Donnerstag, 7. November 2019

Daniel Kehlmann: Tyll ★★★★★

Daniel Kehlmann: Tyll 


Cover: rowohlt

Schon in seinem Roman "Die Vermessung der Welt" gelang Daniel Kehlmann eine gelungene Mischung aus historischen Fakten und Fiktion. Hier beim Tyll setzt er meiner Meinung nach noch eins drauf, sodass ein wirklich außergewöhnlich guter historischer Roman entstand!


Die Till Eulenspiegel-Geschichten sind 1515 in Buchform erschienen, also am Beginn des Buchdruckzeitalters. In Wirklichkeit dürften die Till-Szenen aber schon wesentlich früher bekannt gewesen sein.

Daniel Kehlmann versetzt seinen Tyll in den Dreißigjährigen Krieg und macht damit aus ihm eine Art Simplicissimus. Er versucht immer wieder, diesem Krieg aus dem Weg zu gehen und so kommt er als Gaukler und Schelm durch das ganze Deutsche Reich. Was er dort sieht, ist hauptsächlich Verwüstung, Verelendung und Entvölkerung. Die Beschreibung dieser Situation gelingt dem Autor wirklich sehr eindringlich und anschaulich!

Ein sehr gelungenes Kapitel beschreibt sein Zusammentreffen mit Athanasius Kircher, der als junger Gelehrter in das Dorf Tylls kommt und dort mit seinem Lehrer Oswald Tesimond einen Hexenprozess gegen Tylls Vater anzettelt. Dessen ganze Schuld besteht darin, Bücher zu besitzen sowie Heilkräuter und den einen oder anderen Zauberspruch zu kennen. Am Tag der Hinrichtung seines Vaters verschwindet Tyll aus seinem Dorf, begleitet von der Bäckerstochter Nele: ihre Laufbahn als Gaukler, Seiltänzer, Jongleur und Sänger beginnt.

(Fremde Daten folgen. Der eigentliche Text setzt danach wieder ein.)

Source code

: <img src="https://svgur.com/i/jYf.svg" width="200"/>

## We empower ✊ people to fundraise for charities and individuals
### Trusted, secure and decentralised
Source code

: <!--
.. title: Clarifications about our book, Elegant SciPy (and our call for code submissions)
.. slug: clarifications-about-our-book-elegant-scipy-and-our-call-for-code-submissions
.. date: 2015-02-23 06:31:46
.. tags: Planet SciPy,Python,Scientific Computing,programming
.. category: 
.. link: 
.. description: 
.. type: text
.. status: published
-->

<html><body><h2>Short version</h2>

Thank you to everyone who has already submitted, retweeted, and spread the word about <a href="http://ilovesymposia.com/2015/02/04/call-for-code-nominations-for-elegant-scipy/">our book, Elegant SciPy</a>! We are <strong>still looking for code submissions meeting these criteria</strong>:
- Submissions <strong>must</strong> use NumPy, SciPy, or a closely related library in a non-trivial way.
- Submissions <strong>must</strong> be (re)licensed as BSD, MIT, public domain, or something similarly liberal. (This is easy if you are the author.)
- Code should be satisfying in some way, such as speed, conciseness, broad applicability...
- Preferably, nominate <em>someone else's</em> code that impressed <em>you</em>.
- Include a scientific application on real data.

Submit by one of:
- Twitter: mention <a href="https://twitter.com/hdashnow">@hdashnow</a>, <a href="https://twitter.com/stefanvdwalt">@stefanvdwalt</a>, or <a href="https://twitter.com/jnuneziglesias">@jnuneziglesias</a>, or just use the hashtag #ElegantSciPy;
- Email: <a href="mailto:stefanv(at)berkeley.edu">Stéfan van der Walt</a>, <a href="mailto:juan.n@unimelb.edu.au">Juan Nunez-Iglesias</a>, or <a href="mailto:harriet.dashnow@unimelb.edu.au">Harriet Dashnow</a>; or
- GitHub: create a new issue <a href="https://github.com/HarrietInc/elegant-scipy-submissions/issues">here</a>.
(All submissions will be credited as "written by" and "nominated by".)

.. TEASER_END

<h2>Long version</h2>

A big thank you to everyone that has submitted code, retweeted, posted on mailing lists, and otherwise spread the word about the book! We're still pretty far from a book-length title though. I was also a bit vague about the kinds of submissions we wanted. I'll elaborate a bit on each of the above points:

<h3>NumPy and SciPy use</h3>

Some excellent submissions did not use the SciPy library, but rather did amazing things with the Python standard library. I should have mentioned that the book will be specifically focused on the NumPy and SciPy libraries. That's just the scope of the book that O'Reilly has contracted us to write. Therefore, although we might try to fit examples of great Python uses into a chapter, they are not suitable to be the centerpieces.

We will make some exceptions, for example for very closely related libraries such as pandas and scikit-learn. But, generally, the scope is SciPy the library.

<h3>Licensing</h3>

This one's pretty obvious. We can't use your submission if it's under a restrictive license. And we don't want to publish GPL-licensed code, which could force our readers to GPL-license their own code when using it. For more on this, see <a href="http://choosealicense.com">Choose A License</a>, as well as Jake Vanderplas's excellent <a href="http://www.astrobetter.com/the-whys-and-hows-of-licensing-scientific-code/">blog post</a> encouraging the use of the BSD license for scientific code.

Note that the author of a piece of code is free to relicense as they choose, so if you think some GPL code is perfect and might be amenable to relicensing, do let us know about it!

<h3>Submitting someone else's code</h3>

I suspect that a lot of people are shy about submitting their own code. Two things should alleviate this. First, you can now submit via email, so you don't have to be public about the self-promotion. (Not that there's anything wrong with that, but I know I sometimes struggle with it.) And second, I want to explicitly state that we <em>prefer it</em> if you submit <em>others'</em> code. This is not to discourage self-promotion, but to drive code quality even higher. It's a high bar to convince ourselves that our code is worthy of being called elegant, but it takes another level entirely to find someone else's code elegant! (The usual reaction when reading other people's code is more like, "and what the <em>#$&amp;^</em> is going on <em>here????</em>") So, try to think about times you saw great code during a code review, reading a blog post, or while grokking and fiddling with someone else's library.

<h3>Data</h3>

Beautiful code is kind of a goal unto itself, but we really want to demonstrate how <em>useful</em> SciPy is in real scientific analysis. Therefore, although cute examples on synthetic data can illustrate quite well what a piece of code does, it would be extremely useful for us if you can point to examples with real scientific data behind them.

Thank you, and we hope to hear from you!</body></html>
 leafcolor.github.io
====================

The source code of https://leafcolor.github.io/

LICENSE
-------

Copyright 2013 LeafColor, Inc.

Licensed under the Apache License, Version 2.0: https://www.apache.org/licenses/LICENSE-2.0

Ebenfalls sehr gelungen ist die Einbettung der diversen Tyll-Szenen in den historischen Zusammenhang. Bis auf Tyll und Nele sind sämtliche Personen und Orte historisch korrekt!

Hier stehen vor allem der Kurfürst Friedrich V. von der Pfalz und dessen Frau Elisabeth (Tochter des englischen Königs Jakob I.) im Mittelpunkt. Friedrich wurde von den protestantischen Ständen die Böhmische Krone angeboten; einem Angebot, dem er nicht widerstehen konnte. Er war allerdings nur ein Jahr lang König (daher sein Spottname "Winterkönig"), denn der Kaiser in Wien konnte und wollte nicht zulassen, dass dort ein anderer als er selbst König ist. Der Dreißigjährige Krieg beginnt also damit, dass die Kaiserlichen das erbärmliche und völlig auf sich selbst gestellte Häuflein in Prag einfach wegpusten. Friedrich und seine Familie, jetzt vogelfrei und mit Reichsacht belegt, fliehen ins Exil in die Niederlande. Tyll und Nele werden später bei ihm sein, Tyll begleitet Friedrich sogar nach Mainz, wo er den schwedischen König Gustav Adolf trifft und ihn um Unterstützung bittet. Die bekommt er aber nicht, und so zieht er erfolglos ab. Kurz außerhalb von Mainz ereilt ihn der Pesttod, Tyll ist bei ihm. Sehr beeindruckende Schilderung des Winterlagers des schwedischen Heeres vor Mainz!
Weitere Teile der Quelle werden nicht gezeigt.